Stored data
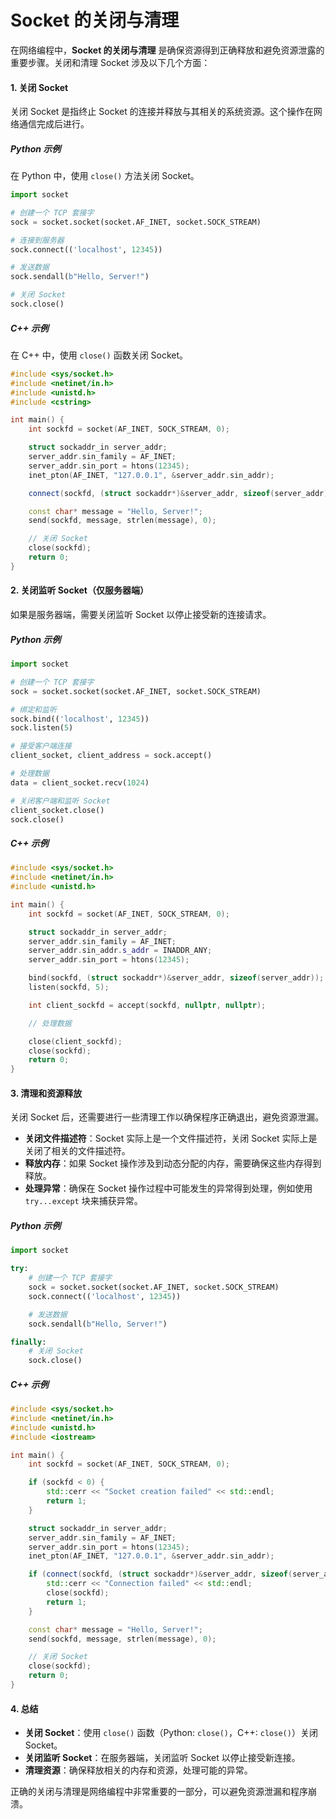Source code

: # Socket 的关闭与清理

在网络编程中，**Socket 的关闭与清理** 是确保资源得到正确释放和避免资源泄露的重要步骤。关闭和清理 Socket 涉及以下几个方面：

#### 1. **关闭 Socket**

关闭 Socket 是指终止 Socket 的连接并释放与其相关的系统资源。这个操作在网络通信完成后进行。

##### **Python 示例**

在 Python 中，使用 `close()` 方法关闭 Socket。

```python
import socket

# 创建一个 TCP 套接字
sock = socket.socket(socket.AF_INET, socket.SOCK_STREAM)

# 连接到服务器
sock.connect(('localhost', 12345))

# 发送数据
sock.sendall(b"Hello, Server!")

# 关闭 Socket
sock.close()
```

##### **C++ 示例**

在 C++ 中，使用 `close()` 函数关闭 Socket。

```cpp
#include <sys/socket.h>
#include <netinet/in.h>
#include <unistd.h>
#include <cstring>

int main() {
    int sockfd = socket(AF_INET, SOCK_STREAM, 0);

    struct sockaddr_in server_addr;
    server_addr.sin_family = AF_INET;
    server_addr.sin_port = htons(12345);
    inet_pton(AF_INET, "127.0.0.1", &server_addr.sin_addr);

    connect(sockfd, (struct sockaddr*)&server_addr, sizeof(server_addr));

    const char* message = "Hello, Server!";
    send(sockfd, message, strlen(message), 0);

    // 关闭 Socket
    close(sockfd);
    return 0;
}
```

#### 2. **关闭监听 Socket（仅服务器端）**

如果是服务器端，需要关闭监听 Socket 以停止接受新的连接请求。

##### **Python 示例**

```python
import socket

# 创建一个 TCP 套接字
sock = socket.socket(socket.AF_INET, socket.SOCK_STREAM)

# 绑定和监听
sock.bind(('localhost', 12345))
sock.listen(5)

# 接受客户端连接
client_socket, client_address = sock.accept()

# 处理数据
data = client_socket.recv(1024)

# 关闭客户端和监听 Socket
client_socket.close()
sock.close()
```

##### **C++ 示例**

```cpp
#include <sys/socket.h>
#include <netinet/in.h>
#include <unistd.h>

int main() {
    int sockfd = socket(AF_INET, SOCK_STREAM, 0);

    struct sockaddr_in server_addr;
    server_addr.sin_family = AF_INET;
    server_addr.sin_addr.s_addr = INADDR_ANY;
    server_addr.sin_port = htons(12345);

    bind(sockfd, (struct sockaddr*)&server_addr, sizeof(server_addr));
    listen(sockfd, 5);

    int client_sockfd = accept(sockfd, nullptr, nullptr);

    // 处理数据

    close(client_sockfd);
    close(sockfd);
    return 0;
}
```

#### 3. **清理和资源释放**

关闭 Socket 后，还需要进行一些清理工作以确保程序正确退出，避免资源泄漏。

- **关闭文件描述符**：Socket 实际上是一个文件描述符，关闭 Socket 实际上是关闭了相关的文件描述符。
- **释放内存**：如果 Socket 操作涉及到动态分配的内存，需要确保这些内存得到释放。
- **处理异常**：确保在 Socket 操作过程中可能发生的异常得到处理，例如使用 `try...except` 块来捕获异常。

##### **Python 示例**

```python
import socket

try:
    # 创建一个 TCP 套接字
    sock = socket.socket(socket.AF_INET, socket.SOCK_STREAM)
    sock.connect(('localhost', 12345))

    # 发送数据
    sock.sendall(b"Hello, Server!")

finally:
    # 关闭 Socket
    sock.close()
```

##### **C++ 示例**

```cpp
#include <sys/socket.h>
#include <netinet/in.h>
#include <unistd.h>
#include <iostream>

int main() {
    int sockfd = socket(AF_INET, SOCK_STREAM, 0);

    if (sockfd < 0) {
        std::cerr << "Socket creation failed" << std::endl;
        return 1;
    }

    struct sockaddr_in server_addr;
    server_addr.sin_family = AF_INET;
    server_addr.sin_port = htons(12345);
    inet_pton(AF_INET, "127.0.0.1", &server_addr.sin_addr);

    if (connect(sockfd, (struct sockaddr*)&server_addr, sizeof(server_addr)) < 0) {
        std::cerr << "Connection failed" << std::endl;
        close(sockfd);
        return 1;
    }

    const char* message = "Hello, Server!";
    send(sockfd, message, strlen(message), 0);

    // 关闭 Socket
    close(sockfd);
    return 0;
}
```

#### 4. **总结**

- **关闭 Socket**：使用 `close()` 函数（Python: `close()`，C++: `close()`）关闭 Socket。
- **关闭监听 Socket**：在服务器端，关闭监听 Socket 以停止接受新连接。
- **清理资源**：确保释放相关的内存和资源，处理可能的异常。

正确的关闭与清理是网络编程中非常重要的一部分，可以避免资源泄漏和程序崩溃。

=== Requirement ===
Reproduce every line from the entries that holds the word "Hello".

=== Exercise response ===
sock.sendall(b"Hello, Server!")
    const char* message = "Hello, Server!";
    sock.sendall(b"Hello, Server!")
    const char* message = "Hello, Server!";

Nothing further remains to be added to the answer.